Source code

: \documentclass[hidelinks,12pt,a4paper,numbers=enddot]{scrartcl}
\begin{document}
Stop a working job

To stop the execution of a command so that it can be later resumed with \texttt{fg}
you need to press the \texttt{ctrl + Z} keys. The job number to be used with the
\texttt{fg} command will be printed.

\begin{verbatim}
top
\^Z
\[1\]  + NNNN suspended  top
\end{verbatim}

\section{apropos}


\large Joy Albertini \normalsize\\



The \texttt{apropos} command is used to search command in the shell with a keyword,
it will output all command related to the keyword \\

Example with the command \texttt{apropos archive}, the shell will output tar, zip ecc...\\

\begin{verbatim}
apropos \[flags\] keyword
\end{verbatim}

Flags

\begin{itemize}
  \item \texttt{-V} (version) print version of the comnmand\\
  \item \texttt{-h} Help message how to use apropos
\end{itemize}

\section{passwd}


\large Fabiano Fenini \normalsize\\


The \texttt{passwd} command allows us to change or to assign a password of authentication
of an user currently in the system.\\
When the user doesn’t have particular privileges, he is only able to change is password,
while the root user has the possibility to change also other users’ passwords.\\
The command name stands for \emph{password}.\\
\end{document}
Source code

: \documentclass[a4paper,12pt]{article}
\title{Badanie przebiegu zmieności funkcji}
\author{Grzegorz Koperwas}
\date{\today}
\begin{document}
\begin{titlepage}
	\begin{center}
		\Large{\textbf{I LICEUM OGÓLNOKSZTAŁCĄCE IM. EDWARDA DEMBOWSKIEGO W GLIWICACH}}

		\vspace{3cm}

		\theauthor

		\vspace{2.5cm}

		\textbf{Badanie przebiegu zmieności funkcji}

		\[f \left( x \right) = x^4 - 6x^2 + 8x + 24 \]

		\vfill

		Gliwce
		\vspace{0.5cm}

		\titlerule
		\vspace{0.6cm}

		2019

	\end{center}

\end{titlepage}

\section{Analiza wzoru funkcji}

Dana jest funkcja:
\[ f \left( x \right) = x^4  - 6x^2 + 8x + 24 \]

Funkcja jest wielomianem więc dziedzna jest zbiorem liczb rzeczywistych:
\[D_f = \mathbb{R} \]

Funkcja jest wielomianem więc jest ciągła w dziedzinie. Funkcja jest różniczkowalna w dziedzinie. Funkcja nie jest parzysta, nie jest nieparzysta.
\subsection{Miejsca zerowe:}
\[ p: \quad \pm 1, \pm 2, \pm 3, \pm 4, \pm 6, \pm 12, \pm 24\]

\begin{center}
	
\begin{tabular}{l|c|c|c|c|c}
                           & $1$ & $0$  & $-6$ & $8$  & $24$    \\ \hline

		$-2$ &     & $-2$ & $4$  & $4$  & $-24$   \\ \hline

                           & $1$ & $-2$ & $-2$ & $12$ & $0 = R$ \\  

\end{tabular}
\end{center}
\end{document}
==*==
Return every record above exactly as written.

Source code

: \documentclass[hidelinks,12pt,a4paper,numbers=enddot]{scrartcl}
\begin{document}
Stop a working job

To stop the execution of a command so that it can be later resumed with \texttt{fg}
you need to press the \texttt{ctrl + Z} keys. The job number to be used with the
\texttt{fg} command will be printed.

\begin{verbatim}
top
\^Z
\[1\]  + NNNN suspended  top
\end{verbatim}

\section{apropos}


\large Joy Albertini \normalsize\\



The \texttt{apropos} command is used to search command in the shell with a keyword,
it will output all command related to the keyword \\

Example with the command \texttt{apropos archive}, the shell will output tar, zip ecc...\\

\begin{verbatim}
apropos \[flags\] keyword
\end{verbatim}

Flags

\begin{itemize}
  \item \texttt{-V} (version) print version of the comnmand\\
  \item \texttt{-h} Help message how to use apropos
\end{itemize}

\section{passwd}


\large Fabiano Fenini \normalsize\\


The \texttt{passwd} command allows us to change or to assign a password of authentication
of an user currently in the system.\\
When the user doesn’t have particular privileges, he is only able to change is password,
while the root user has the possibility to change also other users’ passwords.\\
The command name stands for \emph{password}.\\
\end{document}
Source code

: \documentclass[a4paper,12pt]{article}
\title{Badanie przebiegu zmieności funkcji}
\author{Grzegorz Koperwas}
\date{\today}
\begin{document}
\begin{titlepage}
	\begin{center}
		\Large{\textbf{I LICEUM OGÓLNOKSZTAŁCĄCE IM. EDWARDA DEMBOWSKIEGO W GLIWICACH}}

		\vspace{3cm}

		\theauthor

		\vspace{2.5cm}

		\textbf{Badanie przebiegu zmieności funkcji}

		\[f \left( x \right) = x^4 - 6x^2 + 8x + 24 \]

		\vfill

		Gliwce
		\vspace{0.5cm}

		\titlerule
		\vspace{0.6cm}

		2019

	\end{center}

\end{titlepage}

\section{Analiza wzoru funkcji}

Dana jest funkcja:
\[ f \left( x \right) = x^4  - 6x^2 + 8x + 24 \]

Funkcja jest wielomianem więc dziedzna jest zbiorem liczb rzeczywistych:
\[D_f = \mathbb{R} \]

Funkcja jest wielomianem więc jest ciągła w dziedzinie. Funkcja jest różniczkowalna w dziedzinie. Funkcja nie jest parzysta, nie jest nieparzysta.
\subsection{Miejsca zerowe:}
\[ p: \quad \pm 1, \pm 2, \pm 3, \pm 4, \pm 6, \pm 12, \pm 24\]

\begin{center}
	
\begin{tabular}{l|c|c|c|c|c}
                           & $1$ & $0$  & $-6$ & $8$  & $24$    \\ \hline

		$-2$ &     & $-2$ & $4$  & $4$  & $-24$   \\ \hline

                           & $1$ & $-2$ & $-2$ & $12$ & $0 = R$ \\  

\end{tabular}
\end{center}
\end{document}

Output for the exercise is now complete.